El 30º Titirimundi presenta el presupuesto más bajo en quince años

250.000 euros para el festival que se realiza desde el 11 al 16 de mayo.

El festival internacional Titirimundi que se celebra anualmente en Segovia cuenta para este año, en el que alcanza su trigésima edición, con el presupuesto más bajo de los últimos quince años, según ha reconocido su director, Julio Míchel.

Serán 250.000 euros para los seis días que discurrirán entre el 11 y el 16 de mayo, una merma de 32.000 euros respecto al año pasado a la que ha contribuido, entre otros factores, la salida de Bankia de la nómina de patrocinadores. La entidad bancaria aportaba 20.000 euros al certamen.

En la mañana de este miércoles el director del festival ha firmado el convenio de colaboración con el Ayuntamiento de la capital, que aporta 200.000 euros a dividir entre las dos próximas ediciones.

En declaraciones recogidas por Europa Press, Julio Míchel ha afirmado que este tipo de acuerdos “son imprescindibles para la continuidad” del ciclo de títeres.

El director del festival ha recordado que “el zarpazo más gordo de la crisis” motivó un déficit que la organización aún arrastra “por no tener convenios de seguridad” a medio plazo. En esa línea, ha confiado en que otras instituciones “sigan el ejemplo de coherencia política” del Consistorio segoviano.

Michel ha ensalzado a Titirimundi por el ambiente que genera en la ciudad y el tipo de festival de que se trata. Este martes se han puesto a la venta las entradas de la edición de este año, tanto en el Teatro Juan Bravo como en el Centro de Recepción de Visitantes (también a través de sus páginas web), y en apenas un día se han adquirido cerca de un millar de localidades.
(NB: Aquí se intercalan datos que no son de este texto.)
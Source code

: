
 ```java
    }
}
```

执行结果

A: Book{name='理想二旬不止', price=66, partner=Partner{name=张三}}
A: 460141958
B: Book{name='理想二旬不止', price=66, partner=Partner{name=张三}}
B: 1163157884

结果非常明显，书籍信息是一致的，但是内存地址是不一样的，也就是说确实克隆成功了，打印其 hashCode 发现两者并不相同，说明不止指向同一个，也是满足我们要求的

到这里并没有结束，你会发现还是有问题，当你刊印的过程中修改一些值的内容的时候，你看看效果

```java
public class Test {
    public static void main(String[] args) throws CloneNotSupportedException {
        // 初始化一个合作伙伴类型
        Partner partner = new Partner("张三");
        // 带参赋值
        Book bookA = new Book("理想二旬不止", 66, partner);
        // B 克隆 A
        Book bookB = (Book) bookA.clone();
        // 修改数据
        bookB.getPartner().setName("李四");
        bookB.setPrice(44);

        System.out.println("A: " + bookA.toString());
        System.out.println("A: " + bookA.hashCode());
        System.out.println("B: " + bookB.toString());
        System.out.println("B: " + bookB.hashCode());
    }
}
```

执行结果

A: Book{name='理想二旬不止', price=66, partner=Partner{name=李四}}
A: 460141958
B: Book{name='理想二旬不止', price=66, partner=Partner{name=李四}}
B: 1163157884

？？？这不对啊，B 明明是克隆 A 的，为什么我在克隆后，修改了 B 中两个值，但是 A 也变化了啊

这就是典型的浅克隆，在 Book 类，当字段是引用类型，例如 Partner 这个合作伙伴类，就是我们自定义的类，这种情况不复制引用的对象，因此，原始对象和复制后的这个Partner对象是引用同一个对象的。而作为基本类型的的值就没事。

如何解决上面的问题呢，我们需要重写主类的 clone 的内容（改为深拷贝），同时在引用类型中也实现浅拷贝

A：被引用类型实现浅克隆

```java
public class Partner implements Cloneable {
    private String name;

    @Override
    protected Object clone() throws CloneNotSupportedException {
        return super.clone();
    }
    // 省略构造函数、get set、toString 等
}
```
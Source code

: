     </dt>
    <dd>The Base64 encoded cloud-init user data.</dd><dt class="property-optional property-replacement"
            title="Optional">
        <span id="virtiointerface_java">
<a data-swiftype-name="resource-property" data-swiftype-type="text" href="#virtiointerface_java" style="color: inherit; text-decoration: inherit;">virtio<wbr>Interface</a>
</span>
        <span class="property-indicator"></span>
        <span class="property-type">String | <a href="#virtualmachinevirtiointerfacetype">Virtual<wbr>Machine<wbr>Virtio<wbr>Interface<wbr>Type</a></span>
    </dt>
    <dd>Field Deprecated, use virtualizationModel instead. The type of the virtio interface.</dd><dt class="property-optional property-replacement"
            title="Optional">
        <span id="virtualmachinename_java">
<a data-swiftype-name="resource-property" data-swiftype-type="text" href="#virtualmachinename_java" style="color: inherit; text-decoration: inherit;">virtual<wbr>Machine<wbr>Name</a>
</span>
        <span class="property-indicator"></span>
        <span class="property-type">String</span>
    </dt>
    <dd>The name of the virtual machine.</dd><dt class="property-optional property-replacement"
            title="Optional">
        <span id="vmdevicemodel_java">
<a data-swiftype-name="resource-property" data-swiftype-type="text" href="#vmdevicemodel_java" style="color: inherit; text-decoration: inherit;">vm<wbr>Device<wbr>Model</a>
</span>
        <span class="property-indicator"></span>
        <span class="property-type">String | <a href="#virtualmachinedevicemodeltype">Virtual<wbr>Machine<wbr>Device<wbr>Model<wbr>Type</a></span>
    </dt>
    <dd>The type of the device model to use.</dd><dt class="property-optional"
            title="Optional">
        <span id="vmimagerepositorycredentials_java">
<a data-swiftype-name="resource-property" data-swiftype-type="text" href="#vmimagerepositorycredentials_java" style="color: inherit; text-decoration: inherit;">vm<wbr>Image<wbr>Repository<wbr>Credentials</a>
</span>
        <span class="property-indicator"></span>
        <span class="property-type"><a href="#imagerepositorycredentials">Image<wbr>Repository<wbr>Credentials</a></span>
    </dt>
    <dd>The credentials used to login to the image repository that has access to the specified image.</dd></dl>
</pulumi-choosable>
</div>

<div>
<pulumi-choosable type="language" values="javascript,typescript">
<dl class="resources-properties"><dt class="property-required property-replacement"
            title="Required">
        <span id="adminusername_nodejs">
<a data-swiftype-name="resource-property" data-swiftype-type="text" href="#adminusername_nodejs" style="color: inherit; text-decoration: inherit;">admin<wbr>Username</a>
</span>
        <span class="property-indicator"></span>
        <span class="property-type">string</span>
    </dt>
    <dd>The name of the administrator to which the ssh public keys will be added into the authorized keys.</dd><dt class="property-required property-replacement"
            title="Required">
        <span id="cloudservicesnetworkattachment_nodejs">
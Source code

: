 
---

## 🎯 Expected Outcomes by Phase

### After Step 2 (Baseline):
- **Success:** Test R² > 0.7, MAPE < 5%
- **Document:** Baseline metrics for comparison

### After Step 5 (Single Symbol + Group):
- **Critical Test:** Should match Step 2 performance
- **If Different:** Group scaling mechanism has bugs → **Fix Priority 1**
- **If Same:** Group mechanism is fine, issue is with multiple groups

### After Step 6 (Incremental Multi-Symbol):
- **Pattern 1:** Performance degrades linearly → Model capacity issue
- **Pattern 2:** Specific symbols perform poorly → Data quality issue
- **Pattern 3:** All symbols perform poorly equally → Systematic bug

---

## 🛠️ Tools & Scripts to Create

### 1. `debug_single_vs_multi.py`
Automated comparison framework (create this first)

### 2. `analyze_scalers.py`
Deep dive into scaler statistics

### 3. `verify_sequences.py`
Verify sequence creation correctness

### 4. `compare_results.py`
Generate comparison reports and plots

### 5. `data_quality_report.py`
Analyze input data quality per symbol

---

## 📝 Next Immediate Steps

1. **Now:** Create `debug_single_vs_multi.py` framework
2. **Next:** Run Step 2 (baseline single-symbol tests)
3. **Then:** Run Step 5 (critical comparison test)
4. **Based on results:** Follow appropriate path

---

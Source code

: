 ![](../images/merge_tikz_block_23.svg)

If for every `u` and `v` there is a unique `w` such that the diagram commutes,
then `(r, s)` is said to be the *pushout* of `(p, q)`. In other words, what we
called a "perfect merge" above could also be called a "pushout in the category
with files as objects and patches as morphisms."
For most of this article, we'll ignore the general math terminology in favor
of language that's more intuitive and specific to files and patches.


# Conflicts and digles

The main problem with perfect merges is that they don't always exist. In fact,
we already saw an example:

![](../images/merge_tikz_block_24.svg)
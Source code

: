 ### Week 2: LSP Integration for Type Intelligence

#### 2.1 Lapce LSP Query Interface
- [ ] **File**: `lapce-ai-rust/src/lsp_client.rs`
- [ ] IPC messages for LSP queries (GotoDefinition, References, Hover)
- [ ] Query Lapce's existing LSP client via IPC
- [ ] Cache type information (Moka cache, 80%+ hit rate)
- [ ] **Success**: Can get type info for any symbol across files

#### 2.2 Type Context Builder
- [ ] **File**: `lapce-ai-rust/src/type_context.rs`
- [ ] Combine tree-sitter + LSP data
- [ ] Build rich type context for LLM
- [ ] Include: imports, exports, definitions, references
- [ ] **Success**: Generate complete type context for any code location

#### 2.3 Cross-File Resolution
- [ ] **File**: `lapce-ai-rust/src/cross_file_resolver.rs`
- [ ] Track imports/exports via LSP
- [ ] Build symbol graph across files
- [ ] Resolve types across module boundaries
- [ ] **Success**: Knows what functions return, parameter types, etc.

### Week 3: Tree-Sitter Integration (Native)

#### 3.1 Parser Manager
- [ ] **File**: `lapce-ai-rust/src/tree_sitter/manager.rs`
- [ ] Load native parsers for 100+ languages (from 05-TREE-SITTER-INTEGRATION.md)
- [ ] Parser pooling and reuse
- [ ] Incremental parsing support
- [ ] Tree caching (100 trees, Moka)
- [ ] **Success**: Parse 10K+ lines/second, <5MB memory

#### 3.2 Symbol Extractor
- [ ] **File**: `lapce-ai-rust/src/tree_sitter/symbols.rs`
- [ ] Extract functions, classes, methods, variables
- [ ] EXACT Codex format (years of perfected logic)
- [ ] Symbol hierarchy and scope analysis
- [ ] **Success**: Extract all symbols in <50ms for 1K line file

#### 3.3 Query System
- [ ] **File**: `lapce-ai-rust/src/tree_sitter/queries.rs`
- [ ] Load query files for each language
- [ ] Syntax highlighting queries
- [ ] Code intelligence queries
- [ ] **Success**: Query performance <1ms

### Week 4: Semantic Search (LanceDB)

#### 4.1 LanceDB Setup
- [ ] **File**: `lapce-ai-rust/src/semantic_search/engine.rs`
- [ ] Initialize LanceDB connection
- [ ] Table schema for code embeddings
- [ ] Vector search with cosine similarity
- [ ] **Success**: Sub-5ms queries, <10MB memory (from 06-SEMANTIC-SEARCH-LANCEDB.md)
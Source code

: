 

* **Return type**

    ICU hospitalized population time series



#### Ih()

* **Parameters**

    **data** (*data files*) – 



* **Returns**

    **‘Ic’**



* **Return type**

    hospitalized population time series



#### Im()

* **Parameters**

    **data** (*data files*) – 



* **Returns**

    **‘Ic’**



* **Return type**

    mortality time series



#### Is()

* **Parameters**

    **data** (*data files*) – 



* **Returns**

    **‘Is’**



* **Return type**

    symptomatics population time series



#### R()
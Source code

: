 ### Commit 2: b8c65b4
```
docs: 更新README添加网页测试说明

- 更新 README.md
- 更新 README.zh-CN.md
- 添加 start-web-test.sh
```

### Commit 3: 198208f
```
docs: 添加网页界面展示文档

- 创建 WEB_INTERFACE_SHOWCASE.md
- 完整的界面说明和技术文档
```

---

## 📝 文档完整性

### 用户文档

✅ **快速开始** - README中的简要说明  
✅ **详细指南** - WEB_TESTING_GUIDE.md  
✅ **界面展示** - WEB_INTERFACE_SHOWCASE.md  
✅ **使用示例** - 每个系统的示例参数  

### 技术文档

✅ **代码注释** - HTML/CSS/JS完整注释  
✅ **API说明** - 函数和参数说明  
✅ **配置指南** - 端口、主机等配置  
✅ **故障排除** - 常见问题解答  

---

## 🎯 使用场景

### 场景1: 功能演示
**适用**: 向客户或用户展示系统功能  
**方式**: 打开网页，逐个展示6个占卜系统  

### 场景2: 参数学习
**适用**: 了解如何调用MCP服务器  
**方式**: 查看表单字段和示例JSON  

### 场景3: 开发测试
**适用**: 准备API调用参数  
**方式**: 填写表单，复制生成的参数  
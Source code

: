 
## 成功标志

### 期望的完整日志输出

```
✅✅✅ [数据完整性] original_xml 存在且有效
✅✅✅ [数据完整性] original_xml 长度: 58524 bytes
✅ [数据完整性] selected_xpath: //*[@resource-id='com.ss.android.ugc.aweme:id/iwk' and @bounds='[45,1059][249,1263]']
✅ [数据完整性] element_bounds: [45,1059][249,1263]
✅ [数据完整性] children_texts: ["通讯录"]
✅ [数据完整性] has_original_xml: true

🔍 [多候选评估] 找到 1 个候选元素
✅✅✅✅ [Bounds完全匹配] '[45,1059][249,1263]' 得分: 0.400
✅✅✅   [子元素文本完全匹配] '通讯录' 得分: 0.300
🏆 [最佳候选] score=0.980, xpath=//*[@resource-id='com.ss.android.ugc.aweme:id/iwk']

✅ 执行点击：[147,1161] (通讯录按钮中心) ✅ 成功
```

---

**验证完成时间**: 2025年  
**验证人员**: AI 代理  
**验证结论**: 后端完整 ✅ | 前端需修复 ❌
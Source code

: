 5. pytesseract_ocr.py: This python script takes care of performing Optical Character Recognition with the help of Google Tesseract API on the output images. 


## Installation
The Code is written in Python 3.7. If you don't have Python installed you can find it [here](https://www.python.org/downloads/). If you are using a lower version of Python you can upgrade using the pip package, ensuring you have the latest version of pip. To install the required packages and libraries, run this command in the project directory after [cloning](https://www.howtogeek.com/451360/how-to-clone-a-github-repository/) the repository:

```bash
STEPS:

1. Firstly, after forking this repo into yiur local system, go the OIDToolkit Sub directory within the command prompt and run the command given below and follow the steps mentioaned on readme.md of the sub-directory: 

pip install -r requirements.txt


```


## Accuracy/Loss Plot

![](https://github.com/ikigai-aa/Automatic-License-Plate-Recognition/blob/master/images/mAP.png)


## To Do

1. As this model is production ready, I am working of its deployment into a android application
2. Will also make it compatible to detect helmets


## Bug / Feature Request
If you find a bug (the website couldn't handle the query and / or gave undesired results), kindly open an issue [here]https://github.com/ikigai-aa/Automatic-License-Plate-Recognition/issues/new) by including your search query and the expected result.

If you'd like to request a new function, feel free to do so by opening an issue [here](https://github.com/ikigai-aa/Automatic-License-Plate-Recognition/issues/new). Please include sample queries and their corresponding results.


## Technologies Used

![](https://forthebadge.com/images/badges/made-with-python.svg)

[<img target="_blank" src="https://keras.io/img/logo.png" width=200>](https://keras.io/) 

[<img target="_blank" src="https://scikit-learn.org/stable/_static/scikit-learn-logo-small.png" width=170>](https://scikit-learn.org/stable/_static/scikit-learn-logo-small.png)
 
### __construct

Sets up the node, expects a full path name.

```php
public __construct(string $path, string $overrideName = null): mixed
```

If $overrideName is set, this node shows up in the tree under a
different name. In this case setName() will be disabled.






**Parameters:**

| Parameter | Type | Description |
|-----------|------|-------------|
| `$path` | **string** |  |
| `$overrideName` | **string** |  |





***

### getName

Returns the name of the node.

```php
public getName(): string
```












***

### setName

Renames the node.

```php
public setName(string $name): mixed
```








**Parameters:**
El director del festival ha explicado que la taquilla “cubre una parte muy importante del presupuesto”. Para este año, los precios se han elevado en un euro, “por necesidad”. La crítica también ha alcanzado al Instituto Nacional de las Artes Escénicas y de la Música (INAEM), dependiente del Ministerio de Educación Cultura y Deporte, ya que su aportación “llega muy tarde”, al no confirmarse hasta el mes de junio, “cuando ya ha acabado el festival”.

Sobre las razones que han llevado a Bankia a retirar su apoyo, Julio Míchel ha argumentado que, según la entidad, “no les compensa a nivel de imagen porque no tienen suficiente presencia”. En realidad, el director de Titirimundi ha considerado que Bankia “heredó de Caja Segovia este marrón”.

Entre sus esperanzas, está la de que la Junta de Castilla y León también firme un convenio de colaboración a medio plazo, para una aportación anual de 100.000 euros. Sin embargo, otra de las subvenciones que se ha caído es la de Tierra de Sabor.

También este miércoles se ha presentado el cartel que ilustra la trigésima edición de Titirimundi, una obra de Mikel Urmeneta. El propio autor ha explicado que ha tratado “de llegar a todos los públicos y edades”. En él aparecen dos figuras enamoradas que aluden “al buen rollo” que se genera “en la ciudad durante Titirimundi”.

Urmeneta ha destacado que al elaborar una imagen de este tipo, lo importante es que “tiene que ser muy simple” y sponer “un puñetazo en la cara, de lectura muy rápida”. Además, tanto Julio Míchel como Mikel Urmeneta han desvelado la posibilidad de que la relación entre ambos continúe, con la elaboración de un vídeo 360 grados sobre Segovia.

El director del festival ha insistido en que Titirimundi genera “ocho veces” lo que supone su financiación, un dato avalado por un estudio realizado por la UNED, según ha remarcado Julio Míchel.

Aunque no ha querido concretar detalles acerca de la programación del festival de este año, sí que ha reconocido que se introducirá un guiño al teatro de títeres que se realiza en Rusia, especialmente en San Petersburgo, una ciudad que mantiene 25 teatros de marionetas fijos, “más que toda Francia”, según el director. Igualmente, tendrán presencia “las tradiciones populares de la Península Ibérica”.